Lee así. La curva dorada es el MSE de validación frente a λ (eje x en escala logarítmica); el punto dorado marca tu λ actual y la vertical marca λ*. La curva gris tenue es el MSE de train, que solo crece con λ. Mueve el slider y el término λ de la ecuación se enciende.
La idea. Un modelo tiene dos capas de ajuste. Los parámetros (β) se aprenden de los datos minimizando el error de entrenamiento. Los hiperparámetros son mandos externos que fijas tú antes de aprender: λ (regularización), k (vecinos), la profundidad de un árbol, el nº de árboles, el learning rate…
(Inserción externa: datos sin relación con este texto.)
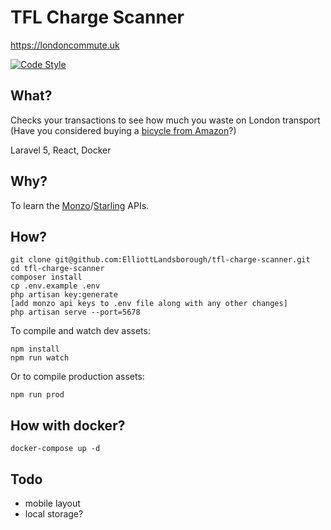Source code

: # TFL Charge Scanner

https://londoncommute.uk

[![Code Style](https://github.styleci.io/repos/164618259/shield?branch=master)](https://github.styleci.io/repos/164618259)

## What?

Checks your transactions to see how much you waste on London transport (Have you considered buying a [bicycle from Amazon](https://amzn.to/2RK1qCz)?)

Laravel 5, React, Docker

## Why?

To learn the [Monzo](https://docs.monzo.com/)/[Starling](https://developer.starlingbank.com/docs) APIs.

## How?
```
git clone git@github.com:ElliottLandsborough/tfl-charge-scanner.git
cd tfl-charge-scanner
composer install
cp .env.example .env
php artisan key:generate
[add monzo api keys to .env file along with any other changes]
php artisan serve --port=5678
```
To compile and watch dev assets:
```
npm install
npm run watch
```
Or to compile production assets:
```
npm run prod
```

## How with docker?
```
docker-compose up -d
```

## Todo
 - mobile layout
 - local storage?
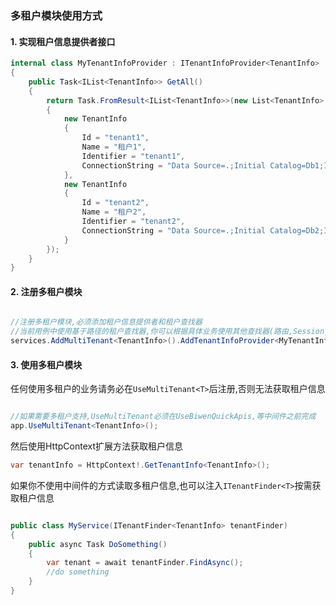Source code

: ﻿### 多租户模块使用方式

#### 1. 实现租户信息提供者接口
```csharp
internal class MyTenantInfoProvider : ITenantInfoProvider<TenantInfo>
{
    public Task<IList<TenantInfo>> GetAll()
    {
        return Task.FromResult<IList<TenantInfo>>(new List<TenantInfo>
        {
            new TenantInfo
            {
                Id = "tenant1",
                Name = "租户1",
                Identifier = "tenant1",
                ConnectionString = "Data Source=.;Initial Catalog=Db1;Integrated Security=True"
            },
            new TenantInfo
            {
                Id = "tenant2",
                Name = "租户2",
                Identifier = "tenant2",
                ConnectionString = "Data Source=.;Initial Catalog=Db2;Integrated Security=True"
            }
        });
    }
}
```
#### 2. 注册多租户模块
```csharp

//注册多租户模块,必须添加租户信息提供者和租户查找器
//当前用例中使用基于路径的租户查找器,你可以根据具体业务使用其他查找器(路由,Session,Host,Header),或者自定义查找器
services.AddMultiTenant<TenantInfo>().AddTenantInfoProvider<MyTenantInfoProvider>().AddBasePathTenantFinder();

```

#### 3. 使用多租户模块

任何使用多租户的业务请务必在`UseMultiTenant<T>`后注册,否则无法获取租户信息

```csharp

//如果需要多租户支持,UseMultiTenant必须在UseBiwenQuickApis,等中间件之前完成
app.UseMultiTenant<TenantInfo>();

```
然后使用HttpContext扩展方法获取租户信息

```csharp
var tenantInfo = HttpContext!.GetTenantInfo<TenantInfo>();
```

如果你不使用中间件的方式读取多租户信息,也可以注入`ITenantFinder<T>`按需获取租户信息
```csharp

public class MyService(ITenantFinder<TenantInfo> tenantFinder)
{
	public async Task DoSomething()
	{
		var tenant = await tenantFinder.FindAsync();
		//do something
	}
}

```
Cómo se eligen. No por corazonada: se buscan probando valores y midiendo en validación (o por validación cruzada si tienes pocos datos). Se elige el que minimiza el error de validación.
El test es sagrado. El conjunto de test se toca una sola vez, al final, para reportar el rendimiento. Si lo usas para elegir hiperparámetros, dejas de tener una estimación honesta: te engañas a ti mismo.
Y ahora. Cada modelo que veamos traerá sus propios hiperparámetros; la receta es siempre la misma: entrena en train, elige en validación, mide una vez en test.